◆ Prompt ◆
Search the records for the string "cargo" and copy every line in which it appears.

#### Data to process ####

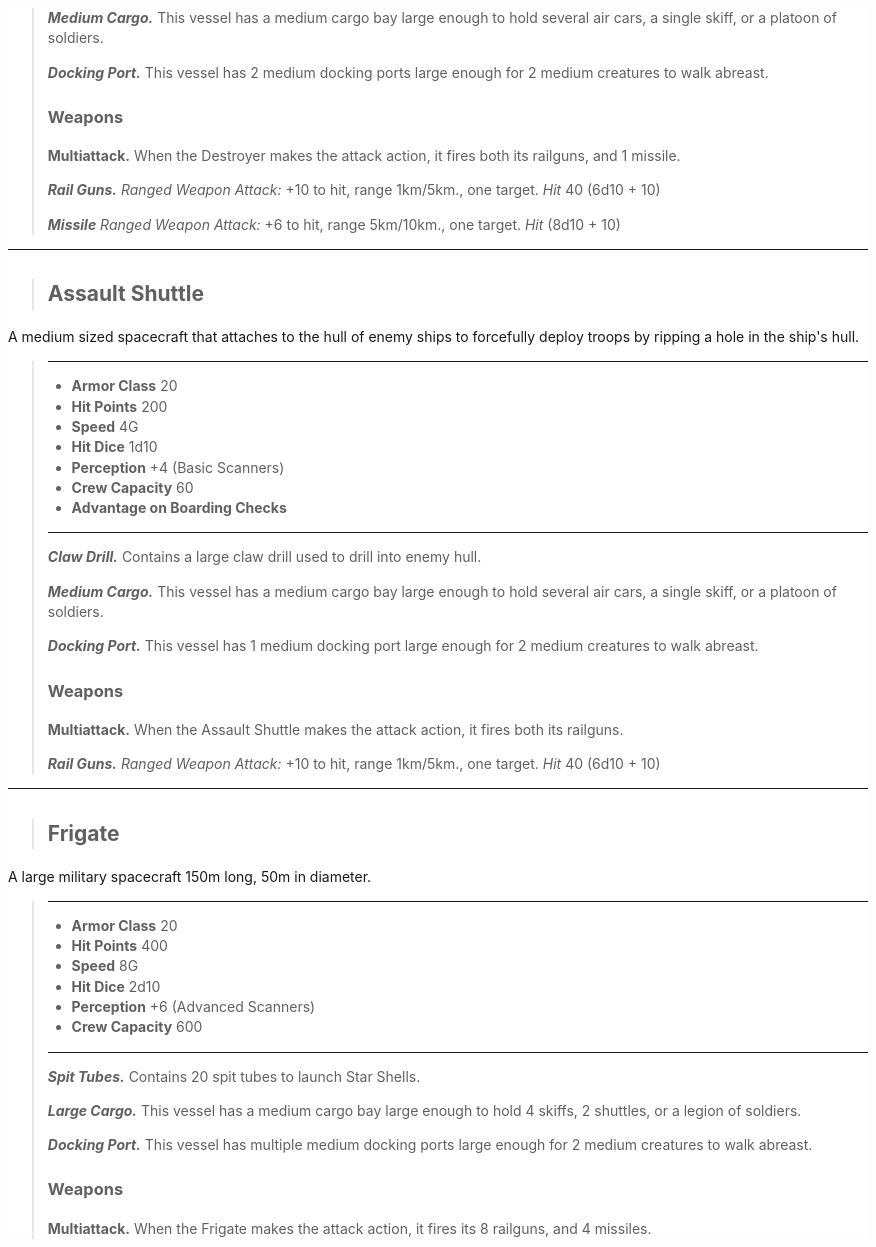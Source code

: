 > ***Medium Cargo.*** This vessel has a medium cargo bay large enough to hold several air cars, a single skiff, or a platoon of soldiers.
>
> ***Docking Port.*** This vessel has 2 medium docking ports large enough for 2 medium creatures to walk abreast.
> ### Weapons
> **Multiattack.** When the Destroyer makes the attack action, it fires both its railguns, and 1 missile.
>
> ***Rail Guns.*** *Ranged Weapon Attack:* +10 to hit, range 1km/5km., one target. *Hit* 40 (6d10 + 10)
>
> ***Missile*** *Ranged Weapon Attack:* +6 to hit, range 5km/10km., one target. *Hit* (8d10 + 10)


___
> ## Assault Shuttle
A medium sized spacecraft that attaches to the hull of enemy ships to forcefully deploy troops by ripping a hole in the ship's hull.
> ___
> - **Armor Class** 20
> - **Hit Points** 200
> - **Speed** 4G
> - **Hit Dice** 1d10
> - **Perception** +4 (Basic Scanners)
> - **Crew Capacity** 60
> - **Advantage on Boarding Checks**
> ___
> ***Claw Drill.*** Contains a large claw drill used to drill into enemy hull.
>
> ***Medium Cargo.*** This vessel has a medium cargo bay large enough to hold several air cars, a single skiff, or a platoon of soldiers.
>
> ***Docking Port.*** This vessel has 1 medium docking port large enough for 2 medium creatures to walk abreast.
> ### Weapons
> **Multiattack.** When the Assault Shuttle makes the attack action, it fires both its railguns.
>
> ***Rail Guns.*** *Ranged Weapon Attack:* +10 to hit, range 1km/5km., one target. *Hit* 40 (6d10 + 10)

___
> ## Frigate
A large military spacecraft 150m long, 50m in diameter.
> ___
> - **Armor Class** 20
> - **Hit Points** 400
> - **Speed** 8G
> - **Hit Dice** 2d10
> - **Perception** +6 (Advanced Scanners)
> - **Crew Capacity** 600
> ___
> ***Spit Tubes.*** Contains 20 spit tubes to launch Star Shells.
>
> ***Large Cargo.*** This vessel has a medium cargo bay large enough to hold 4 skiffs, 2 shuttles, or a legion of soldiers.
>
> ***Docking Port.*** This vessel has multiple medium docking ports large enough for 2 medium creatures to walk abreast.
> ### Weapons
> **Multiattack.** When the Frigate makes the attack action, it fires its 8 railguns, and 4 missiles.
>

####

◆ Problem solution ◆
: > ***Medium Cargo.*** This vessel has a medium cargo bay large enough to hold several air cars, a single skiff, or a platoon of soldiers.
> ***Medium Cargo.*** This vessel has a medium cargo bay large enough to hold several air cars, a single skiff, or a platoon of soldiers.
> ***Large Cargo.*** This vessel has a medium cargo bay large enough to hold 4 skiffs, 2 shuttles, or a legion of soldiers.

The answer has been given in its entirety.